The Chumscrubber — Directed by Arie Posin. Community Satire. Teenagers create their own adventures among oblivious parents. 108 minutes Color 2005.

* * * * *

It unreels like a perfect film and maybe it is. 19 year old Jamie Belle, who beguiled us dancing through Billy Elliot, is the driving force of this picture, no particular of whose story shall I reveal to you. The perfection of the film can be accounted for by excellent direction, a marvelous screenplay, and by the playing of its senior actors, each one of whom seizes on the tone of the screenplay and plays each part brilliantly. I’ll simply name them: the great-hearted Allison Janney, the virtuoso actress Glenn Close, William Fitcher, Ralph Fiennes, John Heard, Carrie-Anne Moss, Rita Wilson — all of them, some of them acting scenes with one another without even seeing one another, carry the satire all the way to the store and back — each one playing a present but distant parent, in this film in which everyone, parents and children alike, are all slightly mad.

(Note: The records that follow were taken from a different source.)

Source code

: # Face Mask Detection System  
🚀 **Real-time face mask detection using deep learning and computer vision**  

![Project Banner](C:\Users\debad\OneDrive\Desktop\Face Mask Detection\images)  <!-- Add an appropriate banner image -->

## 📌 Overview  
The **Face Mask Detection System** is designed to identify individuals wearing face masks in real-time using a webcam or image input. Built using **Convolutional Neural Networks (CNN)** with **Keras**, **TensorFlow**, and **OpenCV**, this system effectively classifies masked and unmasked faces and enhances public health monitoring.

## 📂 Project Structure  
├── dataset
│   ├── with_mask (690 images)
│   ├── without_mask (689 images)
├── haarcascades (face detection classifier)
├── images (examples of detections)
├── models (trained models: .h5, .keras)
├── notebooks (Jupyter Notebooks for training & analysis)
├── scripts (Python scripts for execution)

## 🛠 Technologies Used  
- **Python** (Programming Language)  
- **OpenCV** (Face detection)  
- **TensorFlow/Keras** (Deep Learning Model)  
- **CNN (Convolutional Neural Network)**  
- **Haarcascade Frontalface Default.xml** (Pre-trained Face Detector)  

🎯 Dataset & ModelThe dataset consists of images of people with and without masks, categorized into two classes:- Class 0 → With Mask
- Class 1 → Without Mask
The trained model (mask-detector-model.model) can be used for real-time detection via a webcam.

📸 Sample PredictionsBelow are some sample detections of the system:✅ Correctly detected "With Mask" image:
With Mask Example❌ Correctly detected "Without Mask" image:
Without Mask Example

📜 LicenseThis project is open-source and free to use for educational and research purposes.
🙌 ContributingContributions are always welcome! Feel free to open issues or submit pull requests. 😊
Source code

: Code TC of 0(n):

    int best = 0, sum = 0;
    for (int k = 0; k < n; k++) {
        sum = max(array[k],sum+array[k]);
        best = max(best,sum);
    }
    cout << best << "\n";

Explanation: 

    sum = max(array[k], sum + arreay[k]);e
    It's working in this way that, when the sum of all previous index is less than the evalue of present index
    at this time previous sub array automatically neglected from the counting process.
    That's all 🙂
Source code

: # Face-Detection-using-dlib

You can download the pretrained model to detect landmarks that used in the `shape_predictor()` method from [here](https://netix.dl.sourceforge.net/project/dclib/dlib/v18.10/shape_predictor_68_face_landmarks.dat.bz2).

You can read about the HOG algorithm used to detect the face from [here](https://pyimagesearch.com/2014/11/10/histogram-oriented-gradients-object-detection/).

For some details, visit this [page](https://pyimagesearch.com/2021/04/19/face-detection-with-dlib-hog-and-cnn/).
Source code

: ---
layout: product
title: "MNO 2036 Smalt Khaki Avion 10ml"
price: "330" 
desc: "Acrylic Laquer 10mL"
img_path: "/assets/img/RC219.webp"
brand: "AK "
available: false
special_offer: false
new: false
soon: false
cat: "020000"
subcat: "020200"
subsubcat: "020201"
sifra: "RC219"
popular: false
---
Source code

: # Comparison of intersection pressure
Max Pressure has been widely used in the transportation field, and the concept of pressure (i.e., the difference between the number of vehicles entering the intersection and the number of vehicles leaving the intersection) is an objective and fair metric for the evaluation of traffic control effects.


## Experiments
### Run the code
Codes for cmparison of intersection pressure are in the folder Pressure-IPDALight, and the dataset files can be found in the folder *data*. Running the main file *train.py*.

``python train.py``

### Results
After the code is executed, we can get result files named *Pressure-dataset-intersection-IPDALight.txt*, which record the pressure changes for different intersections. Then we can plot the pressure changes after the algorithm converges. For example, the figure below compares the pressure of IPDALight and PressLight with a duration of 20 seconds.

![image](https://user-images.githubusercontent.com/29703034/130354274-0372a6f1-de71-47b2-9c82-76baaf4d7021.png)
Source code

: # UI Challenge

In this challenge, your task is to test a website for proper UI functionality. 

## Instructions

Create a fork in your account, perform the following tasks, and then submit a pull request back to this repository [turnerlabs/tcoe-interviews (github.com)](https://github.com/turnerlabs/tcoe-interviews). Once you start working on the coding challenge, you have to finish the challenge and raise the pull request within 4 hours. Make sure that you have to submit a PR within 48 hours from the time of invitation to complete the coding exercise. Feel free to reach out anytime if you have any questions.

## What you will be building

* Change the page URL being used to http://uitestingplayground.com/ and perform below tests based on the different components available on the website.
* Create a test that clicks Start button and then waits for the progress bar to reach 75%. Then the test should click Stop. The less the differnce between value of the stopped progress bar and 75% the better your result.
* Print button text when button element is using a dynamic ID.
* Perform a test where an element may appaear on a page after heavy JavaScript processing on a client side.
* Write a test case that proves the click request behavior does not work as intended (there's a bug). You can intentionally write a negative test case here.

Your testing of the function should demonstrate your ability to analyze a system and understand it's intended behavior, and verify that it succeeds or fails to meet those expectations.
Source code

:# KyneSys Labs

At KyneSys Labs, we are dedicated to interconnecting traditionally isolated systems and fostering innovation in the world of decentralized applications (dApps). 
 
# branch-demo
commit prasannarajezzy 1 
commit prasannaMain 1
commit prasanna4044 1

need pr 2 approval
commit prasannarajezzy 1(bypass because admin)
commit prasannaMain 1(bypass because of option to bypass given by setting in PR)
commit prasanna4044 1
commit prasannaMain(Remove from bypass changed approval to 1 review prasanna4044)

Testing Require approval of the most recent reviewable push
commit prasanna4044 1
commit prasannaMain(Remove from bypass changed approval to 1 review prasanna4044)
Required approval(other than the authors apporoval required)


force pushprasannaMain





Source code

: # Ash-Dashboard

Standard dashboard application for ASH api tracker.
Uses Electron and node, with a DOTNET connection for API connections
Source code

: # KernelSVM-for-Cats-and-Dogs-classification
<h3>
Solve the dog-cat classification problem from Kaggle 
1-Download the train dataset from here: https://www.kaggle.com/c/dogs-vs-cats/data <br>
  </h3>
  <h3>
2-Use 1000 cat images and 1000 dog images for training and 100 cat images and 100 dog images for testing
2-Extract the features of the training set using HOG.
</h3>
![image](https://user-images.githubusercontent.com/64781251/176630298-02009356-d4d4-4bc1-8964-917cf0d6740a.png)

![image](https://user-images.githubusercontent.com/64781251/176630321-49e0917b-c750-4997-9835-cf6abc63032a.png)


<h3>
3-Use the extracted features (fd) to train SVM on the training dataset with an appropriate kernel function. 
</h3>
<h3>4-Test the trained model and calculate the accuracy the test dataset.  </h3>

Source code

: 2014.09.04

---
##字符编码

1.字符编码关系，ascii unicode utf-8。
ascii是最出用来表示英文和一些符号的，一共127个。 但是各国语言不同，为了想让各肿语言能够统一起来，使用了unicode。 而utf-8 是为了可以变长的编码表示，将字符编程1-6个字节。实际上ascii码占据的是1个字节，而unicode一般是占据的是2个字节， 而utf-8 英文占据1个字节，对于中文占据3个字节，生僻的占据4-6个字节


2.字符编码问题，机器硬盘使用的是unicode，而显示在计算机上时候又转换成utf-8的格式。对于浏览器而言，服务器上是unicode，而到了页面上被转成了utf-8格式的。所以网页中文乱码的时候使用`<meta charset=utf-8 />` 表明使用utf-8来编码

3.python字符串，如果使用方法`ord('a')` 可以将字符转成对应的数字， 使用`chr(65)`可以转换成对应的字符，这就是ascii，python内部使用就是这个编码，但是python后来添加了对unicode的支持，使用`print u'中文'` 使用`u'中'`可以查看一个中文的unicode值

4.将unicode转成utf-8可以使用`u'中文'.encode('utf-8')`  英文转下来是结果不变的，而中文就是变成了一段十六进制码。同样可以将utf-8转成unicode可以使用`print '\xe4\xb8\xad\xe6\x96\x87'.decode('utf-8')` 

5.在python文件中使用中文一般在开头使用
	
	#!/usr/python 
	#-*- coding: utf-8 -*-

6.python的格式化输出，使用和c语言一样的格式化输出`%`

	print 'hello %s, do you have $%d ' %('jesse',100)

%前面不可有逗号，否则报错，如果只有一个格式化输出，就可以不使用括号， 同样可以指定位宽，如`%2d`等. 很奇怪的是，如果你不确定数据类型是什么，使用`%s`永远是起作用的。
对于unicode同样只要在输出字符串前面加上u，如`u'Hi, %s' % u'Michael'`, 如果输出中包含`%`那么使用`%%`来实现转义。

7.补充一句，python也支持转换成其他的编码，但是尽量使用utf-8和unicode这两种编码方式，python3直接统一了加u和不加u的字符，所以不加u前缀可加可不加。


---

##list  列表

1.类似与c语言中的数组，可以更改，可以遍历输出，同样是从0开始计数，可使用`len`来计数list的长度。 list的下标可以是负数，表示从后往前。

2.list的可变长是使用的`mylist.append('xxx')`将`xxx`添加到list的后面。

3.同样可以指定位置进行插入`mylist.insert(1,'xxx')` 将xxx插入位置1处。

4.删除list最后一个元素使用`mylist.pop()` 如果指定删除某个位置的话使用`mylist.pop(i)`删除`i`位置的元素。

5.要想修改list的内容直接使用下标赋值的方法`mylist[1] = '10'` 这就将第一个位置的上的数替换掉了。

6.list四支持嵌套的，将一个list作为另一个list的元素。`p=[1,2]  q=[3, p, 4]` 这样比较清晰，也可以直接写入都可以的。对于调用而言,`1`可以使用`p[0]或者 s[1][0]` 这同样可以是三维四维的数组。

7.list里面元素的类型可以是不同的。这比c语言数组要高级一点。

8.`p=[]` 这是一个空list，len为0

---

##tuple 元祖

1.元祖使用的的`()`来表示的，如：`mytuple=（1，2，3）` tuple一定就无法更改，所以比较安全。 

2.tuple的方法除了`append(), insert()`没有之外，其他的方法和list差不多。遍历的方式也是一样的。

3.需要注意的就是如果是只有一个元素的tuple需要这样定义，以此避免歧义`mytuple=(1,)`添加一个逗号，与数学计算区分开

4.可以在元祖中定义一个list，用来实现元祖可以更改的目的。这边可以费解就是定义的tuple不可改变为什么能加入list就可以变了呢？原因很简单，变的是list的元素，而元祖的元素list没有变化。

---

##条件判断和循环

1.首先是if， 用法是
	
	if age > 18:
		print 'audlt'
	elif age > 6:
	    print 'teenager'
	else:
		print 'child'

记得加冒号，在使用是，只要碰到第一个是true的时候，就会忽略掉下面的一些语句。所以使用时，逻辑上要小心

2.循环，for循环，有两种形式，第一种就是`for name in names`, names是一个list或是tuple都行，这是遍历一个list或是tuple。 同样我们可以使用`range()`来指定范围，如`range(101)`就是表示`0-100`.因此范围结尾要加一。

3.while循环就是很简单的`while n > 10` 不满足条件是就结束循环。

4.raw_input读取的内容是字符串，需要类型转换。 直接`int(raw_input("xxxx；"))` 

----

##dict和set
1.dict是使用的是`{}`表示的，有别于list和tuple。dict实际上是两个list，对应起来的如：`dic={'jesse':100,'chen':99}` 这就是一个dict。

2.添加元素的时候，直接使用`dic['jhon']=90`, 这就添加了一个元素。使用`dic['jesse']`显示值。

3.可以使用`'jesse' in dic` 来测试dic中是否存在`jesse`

The director/writer Arie Posin and Zack Stanford had beginner‘s mind and luck. And with James Horner, they even had a great musical score On the small screen, the Chumscrubber leitmotif is lost, as are other details, but it does not matter because the script is so strong. Here the utopian suburbia becomes a dystopia in which justice cannot be done and whose poison pellet is a certain boy madder than the others, but the dystopia of the post apocalyptic world of The Chumscrubber TV cartoon, which everyone watches to the exclusion of everything else, actually presents a utopian dystopia, where justice is done instinctually. Never mind that. Just see it. You’ll rejoice.